Freddy’s inability to produce the seed for his own child causes him a great deal of shame and regret, so he uses his medium as an artist to reconcile some of this guilt. He creates a video of himself, naked and screaming in a baby’s crib, to represent the appropriately infantile helplessness he feels.
The resonance between the first two arcs and the innocence of the trio’s journey to conceive a child find themselves disturbed by the growing interference of an unwelcome neighbor, known only as the Bishop.
The Bishop (Reg E. Cathey, who, fresh off an Emmy win for his nuanced turn as Freddy Hayes in Netflix’s “House of Cards,” shows no signs of slowing down) begins his role as a mere nuisance and a vocal but seemingly harmless bigot, using a leaf-blower at 7 a.m., and muttering slurs of “faggot” at the couple as they walk down the street.
The first real inklings of something darker manifest when Polly is walking (or rather scooting home, in truly eccentric Brooklynite fashion) and the Bishop stops her on the street for a conversation.

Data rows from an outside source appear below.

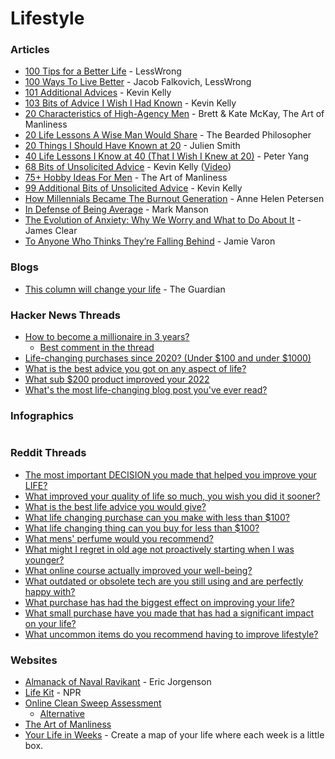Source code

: # Lifestyle

### Articles

* [100 Tips for a Better Life](https://www.lesswrong.com/posts/7hFeMWC6Y5eaSixbD/100-tips-for-a-better-life) - LessWrong
* [100 Ways To Live Better](https://www.lesswrong.com/posts/HJeD6XbMGEfcrx3mD/100-ways-to-live-better) - Jacob Falkovich, LessWrong
* [101 Additional Advices](https://kk.org/thetechnium/101-additional-advices/) - Kevin Kelly
* [103 Bits of Advice I Wish I Had Known](https://kk.org/thetechnium/103-bits-of-advice-i-wish-i-had-known/) - Kevin Kelly
* [20 Characteristics of High-Agency Men](https://www.artofmanliness.com/character/advice/anthropomaximology-20-characteristics-of-high-agency-men) - Brett & Kate McKay, The Art of Manliness
* [20 Life Lessons A Wise Man Would Share](https://thebeardedphilosopher.wordpress.com/2015/07/25/20-life-lessons-a-wise-man-would-share/) - The Bearded Philosopher
* [20 Things I Should Have Known at 20](https://julien.medium.com/20-things-i-should-have-known-at-20-9fd22ea8ebd7) - Julien Smith
* [40 Life Lessons I Know at 40 (That I Wish I Knew at 20)](https://creatoreconomy.so/p/40-life-lessons-i-know-at-40-i-wish-i-knew-at-20) - Peter Yang
* [68 Bits of Unsolicited Advice](https://kk.org/thetechnium/68-bits-of-unsolicited-advice/) - Kevin Kelly ([Video](https://www.neil.blog/full-speech-transcript/68-bits-of-unsolicited-advice-by-kevin-kelly))
* [75+ Hobby Ideas For Men](https://www.artofmanliness.com/living/leisure/hobbies-for-men/) - The Art of Manliness
* [99 Additional Bits of Unsolicited Advice](https://kk.org/thetechnium/99-additional-bits-of-unsolicited-advice/) - Kevin Kelly
* [How Millennials Became The Burnout Generation](https://www.buzzfeednews.com/article/annehelenpetersen/millennials-burnout-generation-debt-work) - Anne Helen Petersen
* [In Defense of Being Average](https://markmanson.net/being-average) - Mark Manson
* [The Evolution of Anxiety: Why We Worry and What to Do About It](https://jamesclear.com/evolution-of-anxiety) - James Clear
* [To Anyone Who Thinks They’re Falling Behind](https://medium.com/@jamievaron/to-anyone-who-thinks-they-re-falling-behind-f194afde9148) - Jamie Varon

### Blogs

* [This column will change your life](https://www.theguardian.com/lifeandstyle/series/thiscolumnwillchangeyourlife) - The Guardian

### Hacker News Threads

* [How to become a millionaire in 3 years?](https://news.ycombinator.com/item?id=1447428)
  * [Best comment in the thread](https://news.ycombinator.com/item?id=1447467)
* [Life-changing purchases since 2020? (Under $100 and under $1000)](https://news.ycombinator.com/item?id=42079768)
* [What is the best advice you got on any aspect of life?](https://news.ycombinator.com/item?id=34802589)
* [What sub $200 product improved your 2022](https://news.ycombinator.com/item?id=34272687)
* [What's the most life-changing blog post you've ever read?](https://news.ycombinator.com/item?id=40269945)

### Infographics



<figure><img src="https://i.pinimg.com/564x/ac/ed/ca/acedca032a2b85983dd77a5a6a08cf02.jpg" alt=""><figcaption></figcaption></figure>

### Reddit Threads

* [The most important DECISION you made that helped you improve your LIFE?](https://www.reddit.com/r/LifeProTips/comments/12h8tpx/lpt_the_most_important_decision_you_made_that/)
* [What improved your quality of life so much, you wish you did it sooner?](https://www.reddit.com/r/AskReddit/comments/pbzt5b/what_improved_your_quality_of_life_so_much_you/)
* [What is the best life advice you would give?](https://www.reddit.com/r/productivity/comments/v7odql/what_is_the_best_life_advice_you_would_give/)
* [What life changing purchase can you make with less than $100?](https://www.reddit.com/r/AskReddit/comments/ytlhyl/what_life_changing_purchase_can_you_make_with/)
* [What life changing thing can you buy for less than $100?](https://www.reddit.com/r/AskReddit/comments/14pqhwy/what_life_changing_thing_can_you_buy_for_less/)
* [What mens' perfume would you recommend?](https://www.reddit.com/r/AskReddit/comments/1i776lb/what_mens_perfume_would_you_recommend/)
* [What might I regret in old age not proactively starting when I was younger?](https://www.reddit.com/r/LifeProTips/comments/14r8gxw/lpt_what_might_i_regret_in_old_age_not/)
* [What online course actually improved your well-being?](https://www.reddit.com/r/productivity/comments/z8qrr3/what_online_course_actually_improved_your/)
* [What outdated or obsolete tech are you still using and are perfectly happy with?](https://www.reddit.com/r/AskReddit/comments/17askpw/what_outdated_or_obsolete_tech_are_you_still/)
* [What purchase has had the biggest effect on improving your life?](https://www.reddit.com/r/LifeProTips/comments/17s60og/lpt_request_what_purchase_has_had_the_biggest/)
* [What small purchase have you made that has had a significant impact on your life?](https://www.reddit.com/r/LifeProTips/comments/124qbv1/lpt_request_what_small_purchase_have_you_made/)
* [What uncommon items do you recommend having to improve lifestyle?](https://www.reddit.com/r/LifeProTips/comments/16s6skk/lpt_request_what_uncommon_items_do_you_recommend/)

### Websites

* [Almanack of Naval Ravikant](https://www.navalmanack.com/) - Eric Jorgenson
* [Life Kit](https://www.npr.org/lifekit) - NPR
* [Online Clean Sweep Assessment](https://www.thebigbiggoalsclub.com/assessments/cleansweep.php)
  * [Alternative](https://www.thebigbiggoalsclub.com/assessments/cleansweep.html)
* [The Art of Manliness](https://www.artofmanliness.com/)
* [Your Life in Weeks](https://lifeweeks.app/) - Create a map of your life where each week is a little box.
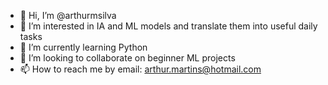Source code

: - 👋 Hi, I’m @arthurmsilva
- 👀 I’m interested in IA and ML models and translate them into useful daily tasks
- 🌱 I’m currently learning Python
- 💞️ I’m looking to collaborate on beginner ML projects
- 📫 How to reach me by email: arthur.martins@hotmail.com

<!---
arthurmsilva/arthurmsilva is a ✨ special ✨ repository because its `README.md` (this file) appears on your GitHub profile.
You can click the Preview link to take a look at your changes.
--->
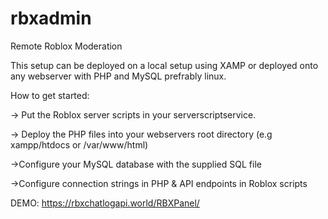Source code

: # rbxadmin
Remote Roblox Moderation

This setup can be deployed on a local setup using XAMP or deployed onto any webserver with PHP and MySQL prefrably linux.

How to get started:

-> Put the Roblox server scripts in your serverscriptservice.  

-> Deploy the PHP files into your webservers root directory (e.g xampp/htdocs or /var/www/html)

->Configure your MySQL database with the supplied SQL file

->Configure connection strings in PHP & API endpoints in Roblox scripts

DEMO: https://rbxchatlogapi.world/RBXPanel/



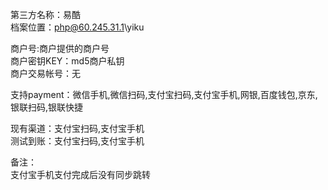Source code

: 第三方名称：易酷  
档案位置：php@60.245.31.1\yiku  
 
商户号:商户提供的商户号  
商户密钥KEY：md5商户私钥  
商户交易帐号：无  
 
支持payment：微信手机,微信扫码,支付宝扫码,支付宝手机,网银,百度钱包,京东,银联扫码,银联快捷  
 
现有渠道：支付宝扫码,支付宝手机  
测试到账：支付宝扫码,支付宝手机  
 
备注：  
支付宝手机支付完成后没有同步跳转  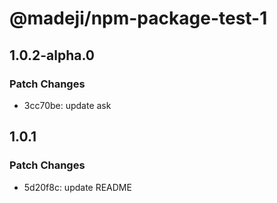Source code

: # @madeji/npm-package-test-1

## 1.0.2-alpha.0

### Patch Changes

- 3cc70be: update ask

## 1.0.1

### Patch Changes

- 5d20f8c: update README
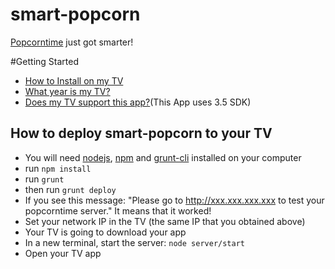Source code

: smart-popcorn
===================

[Popcorntime](https://github.com/popcorn-official/popcorn-app) just got smarter!

#Getting Started

- [How to Install on my TV](https://www.samsungdforum.com/Guide/art00013/index.html#packaging-applications-for-upload)
- [What year is my TV?](http://www.samsung.com/us/support/faq/FAQ00057975/76904/LN46B540P8FXZA)
- [Does my TV support this app?](http://developer.samsung.com/devices/tv-specs#)(This App uses 3.5 SDK)

## How to deploy smart-popcorn to your TV

- You will need [nodejs](http://nodejs.org/), [npm](http://blog.npmjs.org/post/85484771375/how-to-install-npm) and [grunt-cli](http://gruntjs.com/getting-started) installed on your computer
- run ``npm install``
- run ``grunt``
- then run ``grunt deploy``
- If you see this message: "Please go to http://xxx.xxx.xxx.xxx to test your popcorntime server." It means that it worked!
- Set your network IP in the TV (the same IP that you obtained above)
- Your TV is going to download your app
- In a new terminal, start the server: ``node server/start``
- Open your TV app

At first, there is nothing inherently violent about the Bishop’s actions — Silva leaves it up to the audience to decide whether or not he is diagnosed with any mental illness or just bigoted and aggressive — but his demeanor during the exchange leaves the audience in an unshakeable state of uncertainty and pre-empts some of the events that occur down the stretch.
While Nasty Baby’s disturbing final act could be viewed as extreme and somewhat frivolous, overall, the film’s direction is good; Silva’s screenplay rolls effortlessly off his characters’ tongues, and all of the actors (Wiig and Adebimpe in particular) deliver commendable and honest turns in each of their respective roles.
The film, which will open Friday at FilmScene, 118 E. College St., is an excellent example of how much a filmmaker can accomplish with a relatively simple script and no-fluff cinematography.